Re: Bitrot stub forget()

FNU Raghavendra Manjunath <rabhat@xxxxxxxxxx> · Tue, 16 Feb 2016 23:38:24 -0500

Venky,
Yes. You are right. We should not remove the quarantine entry in forget. 

We have to remove it upon getting -ve lookups in bit-rot-stub and upon getting an unlink.

I have attached a patch for it. 

Unfortunately rfc.sh is failing for me with the below error.


ssh: connect to host git.gluster.com port 22: Connection timed out
fatal: Could not read from remote repository.

Please make sure you have the correct access rights
and the repository exists."


Regards,
Raghavendra


On Tue, Feb 16, 2016 at 10:53 AM, Venky Shankar <vshankar@xxxxxxxxxx> wrote:
Hey Raghu,



Bitrot stub inode forget implementation (br_stub_forget()) deletes the bad object

marker (under quarantine directory) if present. This looks incorrect as ->forget()

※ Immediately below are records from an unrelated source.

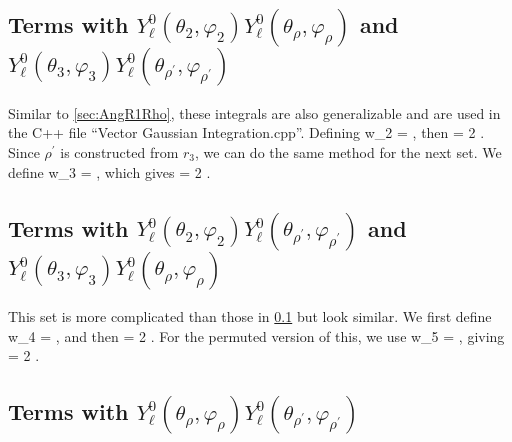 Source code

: \documentclass[Dissertation.tex]{subfiles}
\begin{document}
\subsection{Terms with \texorpdfstring{$Y_\ell^0(\theta_2, \varphi_2) Y_\ell^0(\theta_{\rho}, \varphi_{\rho})$}{Y2-Yrho} and \texorpdfstring{$Y_\ell^0(\theta_3, \varphi_3) Y_\ell^0(\theta_{\rho^\prime}, \varphi_{\rho^\prime})$}{Y3-Yrho'}}
\label{sec:AngR2Rho}

Similar to \cref{sec:AngR1Rho}, these integrals are also generalizable and are used in the C++ file ``Vector Gaussian Integration.cpp''. Defining
\beq
w_2 = ,
\eeq
then
\beq
{} = 2 \pi {}.
\eeq
Since $\rho^\prime$ is constructed from $r_3$, we can do the same method for the next set. We define
\beq
w_3 = ,
\eeq
which gives
\beq
{} = 2 \pi {}.
\eeq


\subsection{Terms with \texorpdfstring{$Y_\ell^0(\theta_2, \varphi_2) Y_\ell^0(\theta_{\rho^\prime}, \varphi_{\rho^\prime})$}{Y2-Yrho'} and \texorpdfstring{$Y_\ell^0(\theta_3, \varphi_3) Y_\ell^0(\theta_{\rho}, \varphi_{\rho})$}{Y3-Yrho}}
\label{sec:AngR2Rhop}

This set is more complicated than those in \cref{sec:AngR2Rho} but look similar. We first define
\beq
w_4 = ,
\eeq
and then
\beq
{} = 2 \pi {}.
\eeq
For the permuted version of this, we use
\beq
w_5 = ,
\eeq
giving
\beq
{} = 2 \pi {}.
\eeq
{}


\subsection{Terms with \texorpdfstring{$Y_\ell^0(\theta_\rho, \varphi_\rho) Y_\ell^0(\theta_{\rho^\prime}, \varphi_{\rho^\prime})$}{Yrho-Yrho'}}
\end{document}
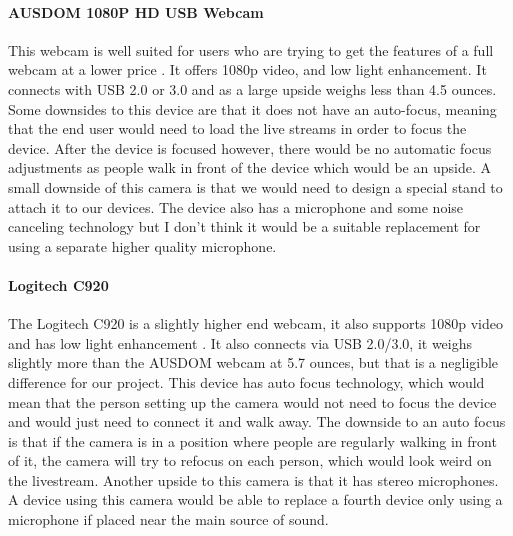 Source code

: \documentclass[onecolumn, draftclsnofoot,10pt, compsoc]{IEEEtran}
\begin{document}
            \paragraph{AUSDOM 1080P HD USB Webcam}
            This webcam is well suited for users who are trying to get the features of a full webcam at a lower price \cite{IEEEhowto:AUSDOM1080p}. It offers 1080p video, and low light enhancement. It connects with USB 2.0 or 3.0 and as a large upside weighs less than 4.5 ounces. Some downsides to this device are that it does not have an auto-focus, meaning that the end user would need to load the live streams in order to focus the device. After the device is focused however, there would be no automatic focus adjustments as people walk in front of the device which would be an upside. A small downside of this camera is that we would need to design a special stand to attach it to our devices. The device also has a microphone and some noise canceling technology but I don't think it would be a suitable replacement for using a separate higher quality microphone.
            \paragraph{Logitech C920}
            The Logitech C920 is a slightly higher end webcam, it also supports 1080p video and has low light enhancement \cite{IEEEhowto:LogitechC920}. It also connects via USB 2.0/3.0, it weighs slightly more than the AUSDOM webcam at 5.7 ounces, but that is a negligible difference for our project. This device has auto focus technology, which would mean that the person setting up the camera would not need to focus the device and would just need to connect it and walk away. The downside to an auto focus is that if the camera is in a position where people are regularly walking in front of it, the camera will try to refocus on each person, which would look weird on the livestream. Another upside to this camera is that it has stereo microphones. A device using this camera would be able to replace a fourth device only using a microphone if placed near the main source of sound.
\end{document}
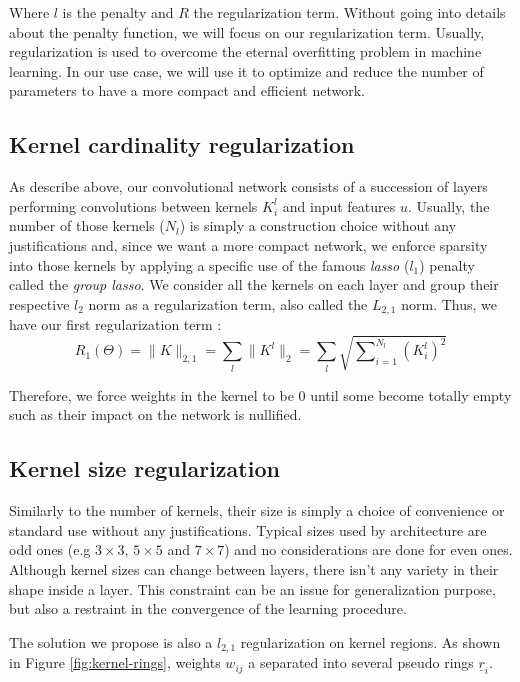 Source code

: \documentclass{winnower}
\begin{document}
Where $l$ is the penalty and $R$ the regularization term. Without going into details about the penalty function, we will focus on our regularization term. Usually, regularization is used to overcome the eternal overfitting problem in machine learning. In our use case, we will use it to optimize and reduce the number of parameters to have a more compact and  efficient network.

\subsection{Kernel cardinality regularization}

As describe above, our convolutional network consists of a succession of layers performing convolutions between kernels $K_i^l$ and input features $u$. Usually, the number of those kernels ($N_l$) is simply a construction choice without any justifications and, since we want a more compact network, we enforce sparsity into those kernels by applying a specific use of the famous \textit{lasso} ($l_1$) penalty called the \textit{group lasso}. We consider all the kernels on each layer and group their respective $l_2$ norm as a regularization term, also called the $L_{2,1}$ norm. Thus, we have our first regularization term :
\[
	R_1(\Theta) = \|K\|_{2,1} = \sum_l \|K^l\|_2 = \sum_l\sqrt{\sum\nolimits_{i = 1}^{N_l} (K_i^l)^2}
\] 

Therefore, we force weights in the kernel to be 0 until some become totally empty such as their impact on the network is nullified.

\subsection{Kernel size regularization }

Similarly to the number of kernels, their size is simply a choice of convenience or standard use without any justifications. Typical sizes used by architecture are odd ones (e.g $3 \times 3$, $5 \times 5$ and $7 \times 7$) and no considerations are done for even ones. Although kernel sizes can change between layers, there isn't any variety in their shape inside a layer. This constraint can be an issue for generalization purpose, but also a restraint in the convergence of the learning procedure.

The solution we propose is also a $l_{2,1}$ regularization on kernel regions. As shown in Figure \ref{fig:kernel-rings}, weights $w_{ij}$ a separated into several pseudo rings $\underline{r}_i$.
\end{document}
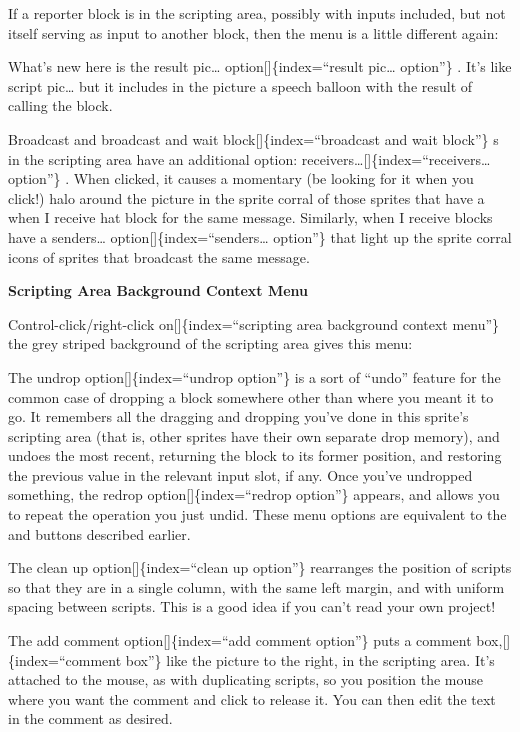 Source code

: \documentclass[
  letterpaper,
]{book}
\begin{document}
If a reporter block is in the scripting area, possibly with inputs
included, but not itself serving as input to another block, then the
menu is a little different again:

What's new here is the result pic\ldots{} option{[}{]}\{index=``result
pic\ldots{} option''\} . It's like script pic\ldots{} but it includes in
the picture a speech balloon with the result of calling the block.

Broadcast and broadcast and wait block{[}{]}\{index=``broadcast and wait
block''\} s in the scripting area have an additional option:
receivers\ldots{[}{]}\{index=``receivers\ldots{} option''\} . When
clicked, it causes a momentary (be looking for it when you click!) halo
around the picture in the sprite corral of those sprites that have a
when I receive hat block for the same message. Similarly, when I receive
blocks have a senders\ldots{} option{[}{]}\{index=``senders\ldots{}
option''\} that light up the sprite corral icons of sprites that
broadcast the same message.

\textbf{Scripting Area Background Context Menu}

Control-click/right-click on{[}{]}\{index=``scripting area background
context menu''\} the grey striped background of the scripting area gives
this menu:

The undrop option{[}{]}\{index=``undrop option''\} is a sort of ``undo''
feature for the common case of dropping a block somewhere other than
where you meant it to go. It remembers all the dragging and dropping
you've done in this sprite's scripting area (that is, other sprites have
their own separate drop memory), and undoes the most recent, returning
the block to its former position, and restoring the previous value in
the relevant input slot, if any. Once you've undropped something, the
redrop option{[}{]}\{index=``redrop option''\} appears, and allows you
to repeat the operation you just undid. These menu options are
equivalent to the and buttons described earlier.

The clean up option{[}{]}\{index=``clean up option''\} rearranges the
position of scripts so that they are in a single column, with the same
left margin, and with uniform spacing between scripts. This is a good
idea if you can't read your own project!

The add comment option{[}{]}\{index=``add comment option''\} puts a
comment box,{[}{]}\{index=``comment box''\} like the picture to the
right, in the scripting area. It's attached to the mouse, as with
duplicating scripts, so you position the mouse where you want the
comment and click to release it. You can then edit the text in the
comment as desired.
\end{document}
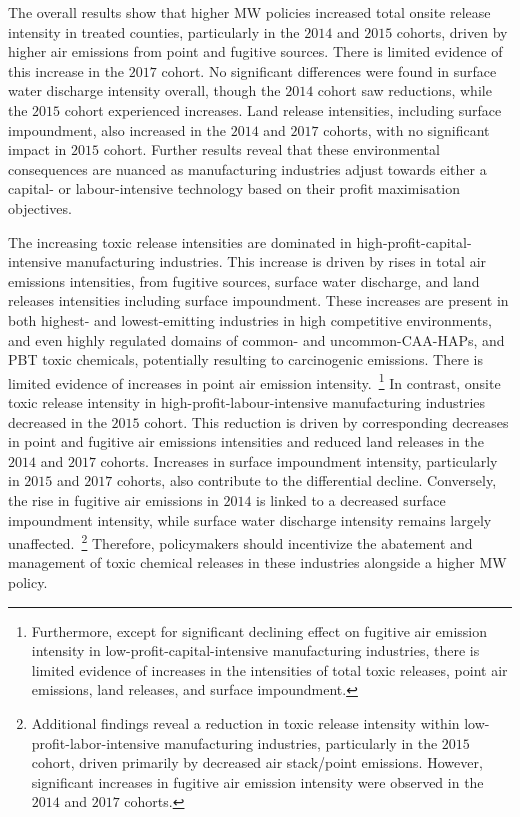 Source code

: \documentclass{C:/Users/david/OneDrive/Documents/ULMS/PhD/Thesis/chapter3/src/climate_change/latex/Economic_Journal/OUP-EJ}
\begin{document}
    The overall results show that higher MW policies increased total onsite release intensity in treated counties, particularly in the $2014$ and $2015$ cohorts, driven by higher air emissions from point and fugitive sources. There is limited evidence of this increase in the $2017$ cohort. No significant differences were found in surface water discharge intensity overall, though the $2014$ cohort saw reductions, while the $2015$ cohort experienced increases. Land release intensities, including surface impoundment, also increased in the $2014$ and $2017$ cohorts, with no significant impact in $2015$ cohort. Further results reveal that these environmental consequences are nuanced as manufacturing industries adjust towards either a capital- or labour-intensive technology based on their profit maximisation objectives.

    The increasing toxic release intensities are dominated in high-profit-capital-intensive manufacturing industries. This increase is driven by rises in total air emissions intensities, from fugitive sources, surface water discharge, and land releases intensities including surface impoundment. These increases are present in both highest- and lowest-emitting industries in high competitive environments, and even highly regulated domains of common- and uncommon-CAA-HAPs, and PBT toxic chemicals, potentially resulting to carcinogenic emissions. There is limited evidence of increases in point air emission intensity.~\footnote{Furthermore, except for significant declining effect on fugitive air emission intensity in low-profit-capital-intensive manufacturing industries, there is limited evidence of increases in the intensities of total toxic releases, point air emissions, land releases, and surface impoundment.} In contrast, onsite toxic release intensity in high-profit-labour-intensive manufacturing industries decreased in the $2015$ cohort. This reduction is driven by corresponding decreases in point and fugitive air emissions intensities and reduced land releases in the $2014$ and $2017$ cohorts. Increases in surface impoundment intensity, particularly in $2015$ and $2017$ cohorts, also contribute to the differential decline. Conversely, the rise in fugitive air emissions in $2014$ is linked to a decreased surface impoundment intensity, while surface water discharge intensity remains largely unaffected.~\footnote{Additional findings reveal a reduction in toxic release intensity within low-profit-labor-intensive manufacturing industries, particularly in the $2015$ cohort, driven primarily by decreased air stack/point emissions. However, significant increases in fugitive air emission intensity were observed in the $2014$ and $2017$ cohorts.} Therefore, policymakers should incentivize the abatement and management of toxic chemical releases in these industries alongside a higher MW policy.
\end{document}

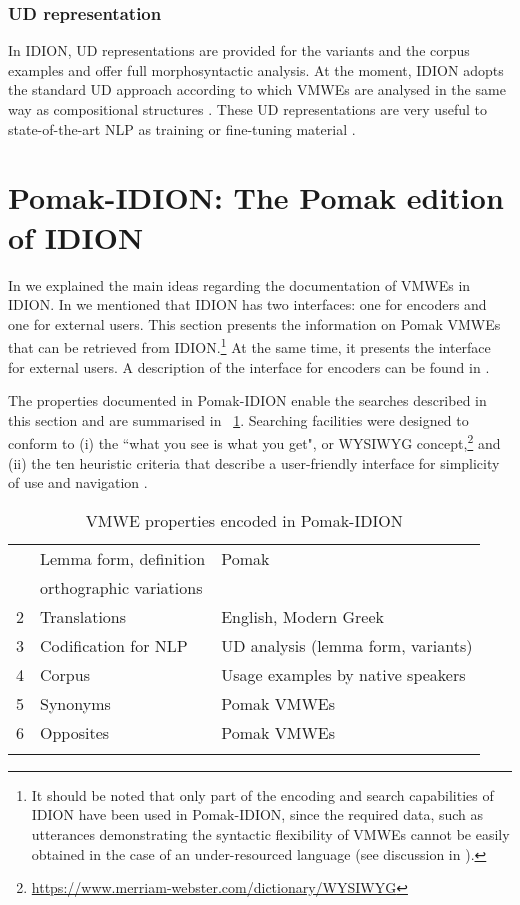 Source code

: \documentclass[output=paper,colorlinks,citecolor=brown]{langscibook}
\begin{document}
\subsubsection{UD representation}
\label{sec:desud}

In IDION, UD representations are provided for the variants and the corpus examples and  offer full morphosyntactic analysis.   At the moment, IDION adopts the standard UD approach according to which  VMWEs are analysed in the same way as compositional structures \citep[281]{UD}. These UD representations are very useful to state-of-the-art NLP as training or fine-tuning material \citep{savary-etal-2019-without}. 


\section{Pomak-IDION: The Pomak edition of IDION}
\label{sec:idionpomak}

Ιn  we explained the main ideas regarding the documentation of VMWEs in IDION. In   we mentioned that IDION has two interfaces: one for encoders and one for external users.  This section presents the information on Pomak VMWEs that can be retrieved from IDION.\footnote{It should be noted that only part of the encoding and search capabilities of IDION have been used in Pomak-IDION, since the required data, such as utterances demonstrating the syntactic flexibility of VMWEs cannot be easily obtained in the case of an under-resourced language (see discussion in ).} At the same time, it presents the interface for external users. A description of the interface for encoders can be found in \citet{markantonatou-etal-2019-idion}. 


The properties documented in Pomak-IDION enable the searches described in this section and are summarised in \tablename~\ref{tab:tablepomak}.
Searching facilities were designed to conform to  (i)  the ``what you see is what you get", or WYSIWYG concept,\footnote{\url{https://www.merriam-webster.com/dictionary/WYSIWYG}} and (ii) the ten heuristic criteria that describe a user-friendly interface for simplicity of use and navigation \citep{nielsen}.



\begin{table}[hbt!]
\centering
\begin{tabular}{lll}
\lsptoprule 
1 & Lemma form, definition & Pomak \\
 & orthographic variations &   \\
2 & Translations &  English, Modern Greek  \\
3 & Codification for NLP &  UD analysis (lemma form,  variants)\\
4 & Corpus & Usage examples by native speakers  \\
5 & Synonyms & Pomak VMWEs \\
6 & Opposites & Pomak VMWEs \\
\lspbottomrule
\end{tabular}
\caption{VMWE properties encoded in Pomak-IDION}
\label{tab:tablepomak}
\end{table}
\end{document}
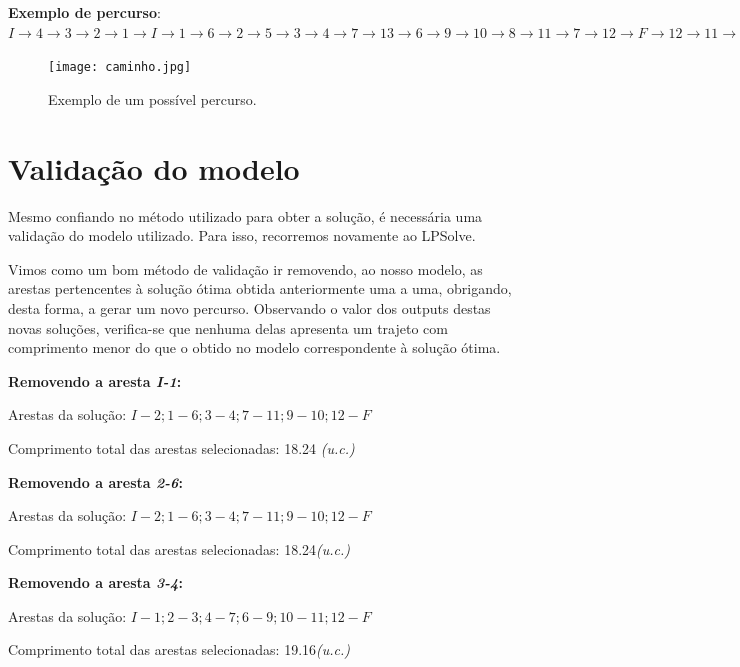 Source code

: \documentclass[runningheads]{llncs}
\begin{document}
    \newpage


    \clearpage

    \textbf{Exemplo de percurso}:
    \newline $I \rightarrow 4 \rightarrow 3 \rightarrow 2 \rightarrow 1 \rightarrow I \rightarrow 1 \rightarrow 6 \rightarrow 2 \rightarrow 5 \rightarrow 3 \rightarrow 4 \rightarrow 7 \rightarrow 13 \rightarrow 6 \rightarrow 9 \rightarrow 10 \rightarrow 8 \rightarrow 11 \rightarrow 7 \rightarrow 12 \rightarrow F \rightarrow 12 \rightarrow 11 \rightarrow 10 \rightarrow 9 \rightarrow F$

    \begin{figure}[h]
        \centering
        \texttt{[image: caminho.jpg]}
        \caption{Exemplo de um possível percurso.}
        \label{fig:data9}
    \end{figure}

    \clearpage

    \section{Validação do modelo}
    Mesmo confiando no método utilizado para obter a solução, é necessária uma validação do modelo utilizado. Para isso, recorremos novamente ao LPSolve.

    Vimos como um bom método de validação ir removendo, ao nosso modelo, as arestas pertencentes à solução ótima obtida anteriormente uma a uma, obrigando, desta forma, a gerar um novo percurso. Observando o valor dos outputs destas novas soluções, verifica-se que nenhuma delas apresenta um trajeto com comprimento menor do que o obtido no modelo correspondente à solução ótima.

    \bigskip
    \textbf{Removendo a aresta \textit{I-1}:}

    Arestas da solução: $I-2; 1-6; 3-4; 7-11; 9-10; 12-F$

    Comprimento total das arestas selecionadas: 18.24 \textit{(u.c.)}

    \bigskip
    \textbf{Removendo a aresta \textit{2-6}:}

    Arestas da solução: $I-2; 1-6; 3-4; 7-11; 9-10; 12-F$

    Comprimento total das arestas selecionadas: 18.24\textit{(u.c.)}

    \bigskip
    \textbf{Removendo a aresta \textit{3-4}:}

    Arestas da solução: $I-1; 2-3; 4-7; 6-9; 10-11; 12-F$

    Comprimento total das arestas selecionadas: 19.16\textit{(u.c.)}
\end{document}
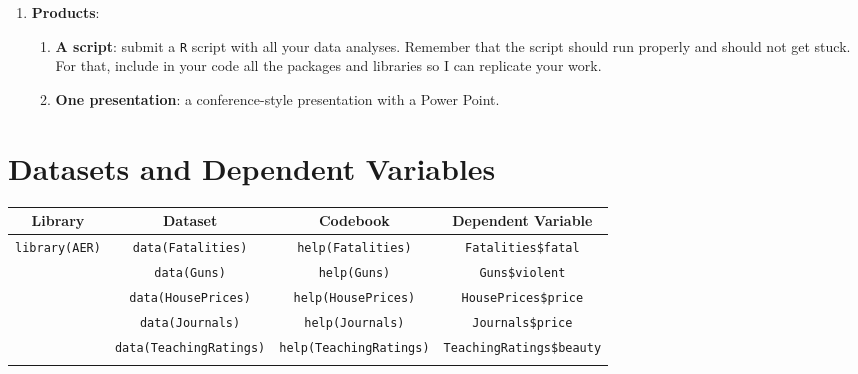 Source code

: \documentclass[10pt]{article}
\begin{document}
\begin{enumerate}
	\item {\bf Products}: 

		\begin{enumerate}
			\item {\bf A script}: submit a \texttt{R} script with all your data analyses. Remember that the script should run properly and should not get stuck. For that, include in your code all the packages and libraries so I can replicate your work.  
			\item {\bf One presentation}: a conference-style presentation with a Power Point.
		\end{enumerate}

\end{enumerate}

\newpage
\section*{Datasets and Dependent Variables}


\begin{table}[ph!]
\begin{center}
\begin{scriptsize}
{\renewcommand{\arraystretch}{2}%
\begin{tabular}{  c |  c | c | c }
\toprule
\textbf{Library}             & \textbf{Dataset}  & \textbf{Codebook} & \textbf{Dependent Variable} \\
\midrule
\multirow{6}{*}{\texttt{library(AER)}}  & \texttt{data(Fatalities)}      & \texttt{help(Fatalities)}      & \texttt{Fatalities\$fatal} \\\cline{2-4}
                                        & \texttt{data(Guns)}            & \texttt{help(Guns)}            & \texttt{Guns\$violent} \\\cline{2-4}
                                        & \texttt{data(HousePrices)}     & \texttt{help(HousePrices)}     & \texttt{HousePrices\$price} \\\cline{2-4}
                                        & \texttt{data(Journals)}        & \texttt{help(Journals)}        & \texttt{Journals\$price} \\\cline{2-4}
                                        & \texttt{data(TeachingRatings)} & \texttt{help(TeachingRatings)} & \texttt{TeachingRatings\$beauty} \\\cline{2-4}
\bottomrule
\end{tabular}}
\end{scriptsize}
\end{center}
\end{table}
\end{document}
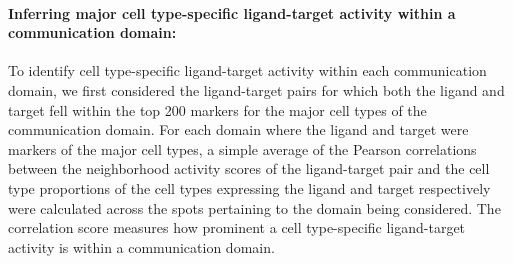 
\paragraph{Inferring major cell type-specific ligand-target activity within a communication domain:} To identify cell type-specific ligand-target activity within each communication domain, we first considered the ligand-target pairs for which both the ligand and target fell within the top 200 markers for the major cell types of the communication domain. For each domain where the ligand and target were markers of the major cell types, a simple average of the Pearson correlations between the neighborhood activity scores of the ligand-target pair and the cell type proportions of the cell types expressing the ligand and target respectively were calculated across the spots pertaining to the domain being considered. The correlation score measures how prominent a cell type-specific ligand-target activity is within a communication domain.


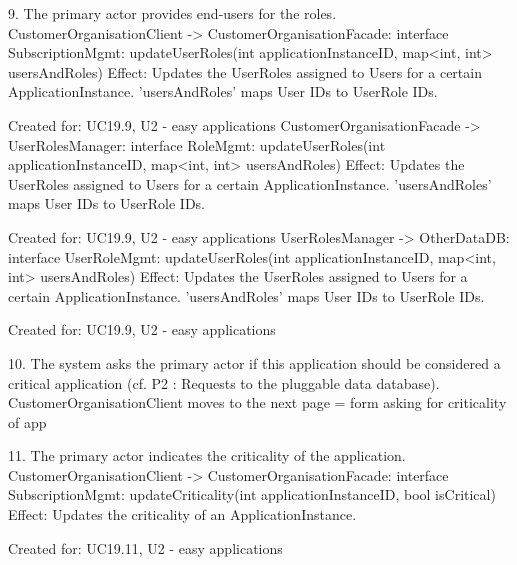 {{{            9. The primary actor provides end-users for the roles.
                    CustomerOrganisationClient -> CustomerOrganisationFacade: interface SubscriptionMgmt: updateUserRoles(int applicationInstanceID, map<int, int> usersAndRoles)
                        Effect: Updates the UserRoles assigned to Users for a certain ApplicationInstance. 'usersAndRoles' maps User IDs to UserRole IDs.
                        \item Created for: UC19.9, U2 - easy applications
                    CustomerOrganisationFacade -> UserRolesManager:           interface RoleMgmt:         updateUserRoles(int applicationInstanceID, map<int, int> usersAndRoles)
                        Effect: Updates the UserRoles assigned to Users for a certain ApplicationInstance. 'usersAndRoles' maps User IDs to UserRole IDs.
                        \item Created for: UC19.9, U2 - easy applications
                    UserRolesManager -> OtherDataDB:                          interface UserRoleMgmt:     updateUserRoles(int applicationInstanceID, map<int, int> usersAndRoles)
                        Effect: Updates the UserRoles assigned to Users for a certain ApplicationInstance. 'usersAndRoles' maps User IDs to UserRole IDs.
                        \item Created for: UC19.9, U2 - easy applications

            10. The system asks the primary actor if this application should be considered a critical application (cf. P2 : Requests to the pluggable data database).
                    CustomerOrganisationClient moves to the next page = form asking for criticality of app

            11. The primary actor indicates the criticality of the application.
                    CustomerOrganisationClient -> CustomerOrganisationFacade: interface SubscriptionMgmt: updateCriticality(int applicationInstanceID, bool isCritical)
                        Effect: Updates the criticality of an ApplicationInstance.
                        \item Created for: UC19.11, U2 - easy applications

}}}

can be trigerred when inode table LRU size exceeeds configured limit - check bug

#1308961 which tracks this issue. I recall that protocol/server calls inode_forget()

on negative lookup (that might not invoke ->forget() though) and that's the reason

why br_stub_forget() has this code.



So, would it make sense to purge bad object marker just in lookup()? There might be

a need to do the same in unlink() in case the object was removed by the client.



Thoughts?



Thanks,



                Venky



From a0cc49172df24e263e0db25c53b57f58c19d2cab Mon Sep 17 00:00:00 2001
From: Raghavendra Bhat <raghavendra@xxxxxxxxxx>
Date: Tue, 16 Feb 2016 20:22:36 -0500
Subject: [PATCH] features/bitrot: do not remove the quarantine handle in
 forget

If an object is marked as bad, then an entry is corresponding to the
bad object is created in the .glusterfs/quarantine directory to help
scrub status. The entry name is the gfid of the corrupted object.
The quarantine handle is removed in below 2 cases.

1) When protocol/server revceives the -ve lookup on an entry whose inode
   is there in the inode table (it can happen when the corrupted object
   is deleted directly from the backend for recovery purpose) it sends a
   forget on the inode and bit-rot-stub removes the quarantine handle in
   upon getting the forget.
   refer to the below commit
   f853ed9c61bf65cb39f859470a8ffe8973818868:
   http://review.gluster.org/12743)

2) When bit-rot-stub itself realizes that lookup on a corrupted object
   has failed with ENOENT.

But with step1, there is a problem when the bit-rot-stub receives forget
due to lru limit exceeding in the inode table. In such cases, though the
corrupted object is not deleted (either from the mount point or from the
backend), the handle in the quarantine directory is removed and that object
is not shown in the bad objects list in the scrub status command.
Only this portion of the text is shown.